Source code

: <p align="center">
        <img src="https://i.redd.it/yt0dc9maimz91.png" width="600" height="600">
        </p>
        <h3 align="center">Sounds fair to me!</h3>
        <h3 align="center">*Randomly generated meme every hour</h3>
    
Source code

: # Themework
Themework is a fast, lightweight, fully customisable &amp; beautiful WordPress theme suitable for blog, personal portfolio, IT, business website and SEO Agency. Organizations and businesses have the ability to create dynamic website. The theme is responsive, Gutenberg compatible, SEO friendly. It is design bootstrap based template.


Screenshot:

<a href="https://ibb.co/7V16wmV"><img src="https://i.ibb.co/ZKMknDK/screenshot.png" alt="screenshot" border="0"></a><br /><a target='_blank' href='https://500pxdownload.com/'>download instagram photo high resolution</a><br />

=======

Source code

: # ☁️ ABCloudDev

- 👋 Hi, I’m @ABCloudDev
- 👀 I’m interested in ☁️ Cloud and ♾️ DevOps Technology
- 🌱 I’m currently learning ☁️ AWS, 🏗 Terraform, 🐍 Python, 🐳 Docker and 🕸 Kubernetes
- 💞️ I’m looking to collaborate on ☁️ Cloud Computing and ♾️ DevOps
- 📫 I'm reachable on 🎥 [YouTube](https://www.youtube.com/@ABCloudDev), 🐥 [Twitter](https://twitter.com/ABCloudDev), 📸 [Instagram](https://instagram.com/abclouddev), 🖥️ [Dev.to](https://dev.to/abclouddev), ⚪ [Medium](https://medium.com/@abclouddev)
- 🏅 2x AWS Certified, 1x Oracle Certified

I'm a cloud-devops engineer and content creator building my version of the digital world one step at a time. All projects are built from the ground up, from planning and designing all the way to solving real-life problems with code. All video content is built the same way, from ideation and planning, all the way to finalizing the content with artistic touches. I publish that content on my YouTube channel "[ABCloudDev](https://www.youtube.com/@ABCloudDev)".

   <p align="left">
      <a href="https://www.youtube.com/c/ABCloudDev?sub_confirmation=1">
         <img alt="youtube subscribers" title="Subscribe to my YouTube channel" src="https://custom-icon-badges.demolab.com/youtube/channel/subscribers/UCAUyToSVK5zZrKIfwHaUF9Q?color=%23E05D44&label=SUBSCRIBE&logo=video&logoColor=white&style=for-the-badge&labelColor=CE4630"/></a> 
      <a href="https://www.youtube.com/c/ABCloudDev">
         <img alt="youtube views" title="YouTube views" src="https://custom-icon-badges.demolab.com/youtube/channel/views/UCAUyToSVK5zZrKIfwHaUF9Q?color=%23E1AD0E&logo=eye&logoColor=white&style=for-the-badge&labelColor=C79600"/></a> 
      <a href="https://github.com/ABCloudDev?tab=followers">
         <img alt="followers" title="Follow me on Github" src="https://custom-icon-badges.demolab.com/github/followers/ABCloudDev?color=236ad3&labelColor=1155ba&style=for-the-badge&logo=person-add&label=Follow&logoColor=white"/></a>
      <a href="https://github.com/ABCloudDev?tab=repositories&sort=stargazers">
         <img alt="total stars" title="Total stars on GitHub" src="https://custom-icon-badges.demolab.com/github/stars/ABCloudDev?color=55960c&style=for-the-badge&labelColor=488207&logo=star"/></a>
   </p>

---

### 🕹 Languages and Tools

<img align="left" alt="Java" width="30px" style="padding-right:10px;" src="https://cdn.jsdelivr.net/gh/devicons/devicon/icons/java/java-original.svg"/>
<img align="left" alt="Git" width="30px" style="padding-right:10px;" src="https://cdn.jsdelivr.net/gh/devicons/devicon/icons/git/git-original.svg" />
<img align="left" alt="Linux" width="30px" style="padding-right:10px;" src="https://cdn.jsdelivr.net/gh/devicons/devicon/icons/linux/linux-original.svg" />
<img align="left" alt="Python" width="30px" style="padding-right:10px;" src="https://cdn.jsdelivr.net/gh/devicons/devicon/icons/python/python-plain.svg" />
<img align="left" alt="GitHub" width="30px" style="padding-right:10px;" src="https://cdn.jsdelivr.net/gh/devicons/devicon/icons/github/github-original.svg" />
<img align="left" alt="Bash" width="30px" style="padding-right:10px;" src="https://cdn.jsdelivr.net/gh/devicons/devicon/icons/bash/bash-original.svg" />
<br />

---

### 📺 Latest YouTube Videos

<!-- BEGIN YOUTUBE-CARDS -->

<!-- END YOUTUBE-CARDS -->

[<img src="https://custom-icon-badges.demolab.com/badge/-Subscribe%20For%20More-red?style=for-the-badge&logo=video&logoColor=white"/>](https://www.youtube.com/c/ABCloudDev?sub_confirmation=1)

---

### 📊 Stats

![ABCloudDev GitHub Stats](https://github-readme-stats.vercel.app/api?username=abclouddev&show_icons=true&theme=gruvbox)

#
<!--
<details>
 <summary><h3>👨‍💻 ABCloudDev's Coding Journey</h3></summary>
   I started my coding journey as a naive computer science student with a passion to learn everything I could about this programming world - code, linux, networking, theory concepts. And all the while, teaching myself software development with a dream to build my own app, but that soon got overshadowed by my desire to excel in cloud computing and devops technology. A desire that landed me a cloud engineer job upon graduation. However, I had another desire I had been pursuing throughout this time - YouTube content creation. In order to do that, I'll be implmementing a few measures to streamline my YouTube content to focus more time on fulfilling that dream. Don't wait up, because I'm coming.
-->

=======

* [Exercise]: From the entries above, give again exactly the lines running from the line with "- 💞️ I’m looking" to the line with "- 🏅 2x AWS Certified, 1x Oracle Certified"; include both of those lines.

* [Written answer]:
- 💞️ I’m looking to collaborate on ☁️ Cloud Computing and ♾️ DevOps
- 📫 I'm reachable on 🎥 [YouTube](https://www.youtube.com/@ABCloudDev), 🐥 [Twitter](https://twitter.com/ABCloudDev), 📸 [Instagram](https://instagram.com/abclouddev), 🖥️ [Dev.to](https://dev.to/abclouddev), ⚪ [Medium](https://medium.com/@abclouddev)
- 🏅 2x AWS Certified, 1x Oracle Certified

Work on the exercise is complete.